I don't use/like much light. I use amber colored marker lights, just enough to see when looking for something in the boat, or moving around, and wear a small light on my hat to see when retying, etc.

Just mount them anywhere out of the way, and you can get them about anywhere.

ST


----------



## redbug (Aug 11, 2008)

not sure about the location of mounting But for purchasing we all should look to our website sponsors whenever possible
https://www.bluewaterled.com/ has been here on the board for a while and has great prices and deals on all your lighting needs

Wayne


----------



## sccamper (Aug 12, 2008)

I have been useing "Optronic, Fish-n-lite". They are single element incondesent bulbs. I use 2, 1 out each side near between mid and front. Then I burn a lantern off the transom, provides light to see lines and others to see you. I use a headlamp and somtimes a 4 aa Tap lites.


Oh, aboat forgot. You can also use a clamp on shop light. The half dome bowl type.

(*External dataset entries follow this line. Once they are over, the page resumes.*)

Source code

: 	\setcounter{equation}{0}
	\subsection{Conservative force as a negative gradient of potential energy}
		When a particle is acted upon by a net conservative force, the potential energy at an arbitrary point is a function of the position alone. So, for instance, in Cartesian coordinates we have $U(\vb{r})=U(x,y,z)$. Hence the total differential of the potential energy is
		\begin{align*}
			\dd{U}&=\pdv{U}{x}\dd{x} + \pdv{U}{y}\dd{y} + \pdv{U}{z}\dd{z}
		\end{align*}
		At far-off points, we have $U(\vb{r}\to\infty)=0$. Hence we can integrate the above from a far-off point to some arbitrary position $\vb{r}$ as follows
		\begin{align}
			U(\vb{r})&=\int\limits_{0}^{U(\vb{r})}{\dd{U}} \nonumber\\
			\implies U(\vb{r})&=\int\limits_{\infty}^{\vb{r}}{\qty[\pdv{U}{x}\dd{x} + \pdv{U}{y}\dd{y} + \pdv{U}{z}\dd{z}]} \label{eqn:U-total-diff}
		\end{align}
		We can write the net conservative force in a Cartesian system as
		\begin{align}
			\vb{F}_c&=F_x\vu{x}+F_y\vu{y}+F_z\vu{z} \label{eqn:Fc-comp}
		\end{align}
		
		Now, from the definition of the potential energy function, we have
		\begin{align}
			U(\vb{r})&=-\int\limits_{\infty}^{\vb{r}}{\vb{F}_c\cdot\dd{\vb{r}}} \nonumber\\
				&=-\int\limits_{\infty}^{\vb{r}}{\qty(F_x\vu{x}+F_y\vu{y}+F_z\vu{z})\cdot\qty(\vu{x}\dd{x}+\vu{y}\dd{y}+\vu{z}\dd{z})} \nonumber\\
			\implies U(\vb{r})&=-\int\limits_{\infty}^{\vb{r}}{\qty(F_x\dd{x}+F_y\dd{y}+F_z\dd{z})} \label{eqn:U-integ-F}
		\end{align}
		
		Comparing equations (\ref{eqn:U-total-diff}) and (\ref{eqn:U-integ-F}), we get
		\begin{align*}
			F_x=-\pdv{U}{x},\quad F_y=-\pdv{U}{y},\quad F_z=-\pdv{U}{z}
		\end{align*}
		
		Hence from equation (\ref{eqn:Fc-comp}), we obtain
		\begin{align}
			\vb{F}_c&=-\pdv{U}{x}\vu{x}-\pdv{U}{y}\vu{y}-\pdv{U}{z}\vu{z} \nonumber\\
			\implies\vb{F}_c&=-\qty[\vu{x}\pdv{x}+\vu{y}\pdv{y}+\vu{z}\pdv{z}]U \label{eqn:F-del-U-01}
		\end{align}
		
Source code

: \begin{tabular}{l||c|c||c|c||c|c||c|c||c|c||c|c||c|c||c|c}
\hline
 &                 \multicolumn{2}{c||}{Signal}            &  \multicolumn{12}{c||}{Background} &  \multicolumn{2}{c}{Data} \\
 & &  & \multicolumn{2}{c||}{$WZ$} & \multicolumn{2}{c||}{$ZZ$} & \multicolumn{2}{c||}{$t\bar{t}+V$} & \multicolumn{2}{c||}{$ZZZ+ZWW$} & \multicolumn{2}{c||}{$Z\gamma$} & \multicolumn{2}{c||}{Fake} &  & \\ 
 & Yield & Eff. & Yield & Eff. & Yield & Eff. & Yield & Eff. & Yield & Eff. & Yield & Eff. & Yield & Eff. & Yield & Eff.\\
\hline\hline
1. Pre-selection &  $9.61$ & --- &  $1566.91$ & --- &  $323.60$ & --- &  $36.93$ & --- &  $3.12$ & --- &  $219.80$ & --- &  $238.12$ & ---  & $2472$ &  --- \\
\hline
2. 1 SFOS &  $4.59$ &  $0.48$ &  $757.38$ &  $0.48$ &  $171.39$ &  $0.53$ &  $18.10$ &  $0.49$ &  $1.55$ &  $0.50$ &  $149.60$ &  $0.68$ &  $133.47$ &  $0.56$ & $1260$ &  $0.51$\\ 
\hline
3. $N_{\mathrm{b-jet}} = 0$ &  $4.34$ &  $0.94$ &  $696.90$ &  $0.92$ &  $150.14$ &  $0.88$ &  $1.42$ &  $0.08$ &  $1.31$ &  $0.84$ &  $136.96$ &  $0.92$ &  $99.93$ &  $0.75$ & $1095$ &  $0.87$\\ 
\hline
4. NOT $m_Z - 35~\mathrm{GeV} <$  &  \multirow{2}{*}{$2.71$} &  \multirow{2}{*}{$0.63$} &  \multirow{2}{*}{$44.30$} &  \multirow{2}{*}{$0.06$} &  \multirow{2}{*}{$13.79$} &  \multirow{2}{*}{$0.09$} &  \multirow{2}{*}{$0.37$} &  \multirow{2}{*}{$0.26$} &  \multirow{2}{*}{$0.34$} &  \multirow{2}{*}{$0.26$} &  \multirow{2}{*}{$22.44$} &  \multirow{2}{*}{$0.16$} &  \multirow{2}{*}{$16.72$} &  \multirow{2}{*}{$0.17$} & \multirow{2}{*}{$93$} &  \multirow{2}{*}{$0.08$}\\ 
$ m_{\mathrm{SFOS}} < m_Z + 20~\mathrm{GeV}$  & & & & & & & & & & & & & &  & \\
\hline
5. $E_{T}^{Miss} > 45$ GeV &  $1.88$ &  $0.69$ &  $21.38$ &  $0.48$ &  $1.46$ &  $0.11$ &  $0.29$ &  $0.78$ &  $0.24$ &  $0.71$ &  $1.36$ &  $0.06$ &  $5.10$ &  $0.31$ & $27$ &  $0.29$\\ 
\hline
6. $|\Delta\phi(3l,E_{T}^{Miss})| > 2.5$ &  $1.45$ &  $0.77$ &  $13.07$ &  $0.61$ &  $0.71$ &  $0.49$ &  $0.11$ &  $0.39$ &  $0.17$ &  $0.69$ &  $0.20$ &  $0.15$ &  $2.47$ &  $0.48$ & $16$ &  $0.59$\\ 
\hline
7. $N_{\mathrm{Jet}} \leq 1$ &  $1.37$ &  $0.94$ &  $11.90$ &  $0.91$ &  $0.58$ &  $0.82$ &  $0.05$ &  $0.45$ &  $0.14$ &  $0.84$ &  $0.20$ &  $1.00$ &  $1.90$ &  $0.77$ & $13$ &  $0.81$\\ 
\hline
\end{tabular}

Put a 12v rv type bulb in it and change the plug in end. You can clamp it where you need to see inside or clamp it on the side to light up the water.


----------



## fishsalot (Aug 13, 2008)

great i dear thanks


----------



## Popeye (Aug 13, 2008)

fishsalot said:


> what kind of lights you guys useing im looking to light up the boat at night to crappie fish



Are you looking to provide light inside the boat? I use Bluewater LED's in my boat (good prices and free shipping through Sunday too). I have white ones in my gear/rod and battery lockers and blue ones lighting my deck area and under my console.

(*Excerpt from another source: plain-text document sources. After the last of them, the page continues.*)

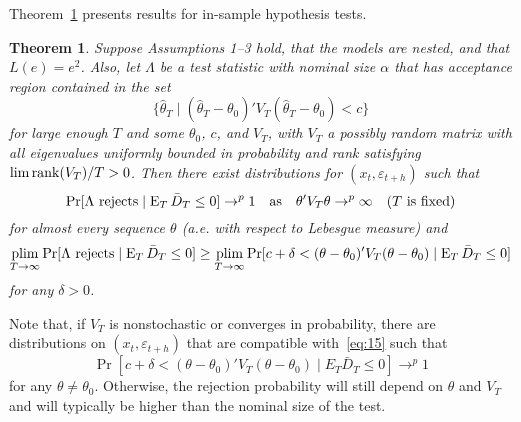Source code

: \documentclass[11pt]{article}
\newcommand{\e}{\varepsilon}
\newtheorem{thm}{Theorem}
\begin{document}
Theorem~\ref{res:ftest} presents results for in-sample hypothesis
tests.
\begin{thm}\label{res:ftest}
  Suppose Assumptions 1--3 hold, that the models are nested, and that
  $L(e) = e^2$.  Also, let $\Lambda$ be a test statistic with nominal
  size $\alpha$ that has acceptance region contained in the set
  \[\{\hat{\theta}_T \mid (\hat{\theta}_T -
  \theta_0)'V_T(\hat{\theta}_T - \theta_0) < c \}\] for large enough
  $T$ and some $\theta_0$, $c$, and $V_T$, with $V_T$ a possibly
  random matrix with all eigenvalues uniformly bounded in probability
  and rank satisfying $\lim \operatorname*{rank}(V_T)/T > 0$.  Then there exist
  distributions for $(x_t, \e_{t+h})$ such that
  \begin{equation}
    \label{eq:11}
    \Pr[\Lambda \text{ rejects} \mid \operatorname{E}_T \bar{D}_{T} \leq 0] \to^p 1
    \quad \text{as} \quad
    \theta'V_T\theta \to^p \infty \quad \text{($T$ is fixed)}
  \end{equation}
  for almost every sequence $\theta$ (a.e. with respect to Lebesgue
  measure) and 
  \begin{equation}
    \label{eq:15}
    \operatorname*{plim}_{T \to \infty} \Pr[\Lambda \text{ rejects} \mid
    \operatorname{E}_T \bar{D}_{T} \leq 0] \geq \operatorname*{plim}_{T \to \infty} \Pr[c + \delta < (\theta - \theta_0)' V_{T}
    (\theta - \theta_0) \mid \operatorname{E}_T \bar{D}_T \leq 0]
  \end{equation}
  for any $\delta > 0$.
\end{thm}
Note that, if $V_T$ is nonstochastic or converges in probability,
there are distributions on $(x_t, \e_{t+h})$ that are
compatible with~\eqref{eq:15} such that
\[\Pr[c + \delta < (\theta - \theta_0)'V_T (\theta - \theta_0) \mid
E_T \bar{D}_T \leq 0] \to^p 1
\]
for any $\theta \neq \theta_0$.  Otherwise, the rejection probability
will still depend on $\theta$ and $V_T$ and will typically be higher
than the nominal size of the test.
\end{document}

If you are looking for lighting outside the boat I do believe Bluewater can help you there as well.


----------



## fishsalot (Aug 14, 2008)

was thinking of useing them but alittle confused about the wireing hook ups
do they run off battery


----------



## Popeye (Aug 14, 2008)

fishsalot said:


> was thinking of useing them but alittle confused about the wireing hook ups
> do they run off battery



Yes, the LED's as well as any light you plan on using on your boat, will need to be powered by a battery of some sort. The advantage of using LED's is they draw less power and as such your battery will last longer. The LED's I got from Bluewater are easy to intall. Some 3M double sided foam tape (the red backed stuff used for attaching automotive trim works the best) and some wiring. I got my wire from Radio Shack and used what is called Rainbow wire. I used the 2 conductor rainbow wire (it's white and black). The pigtails on the LED's will be red and black. Just crimp the connectors to your wiring and then connect them to the ones on the LED's. I matched black to black and red to white. run the wires to your fuse block or battery and connect the black to negative and the white to positive. If connecting to a battery, I would also install an inline fuse,, just to be safe.


----------



## BlueWaterLED (Aug 25, 2008)

If anyone on this board ever wants to call and discuss lighting or wiring your boat you can reach me at 866-920-8245. I am glad to help if I can even if you aren't looking to buy anything.

Thanks for mentioning Blue Water guys!


----------



## G3_Guy (Aug 26, 2008)

LED all the way... Check out the link below. Thanks to bluewater for all the help!

https://www.tinboats.net/forum/viewtopic.php?f=13&t=2719&hili


----------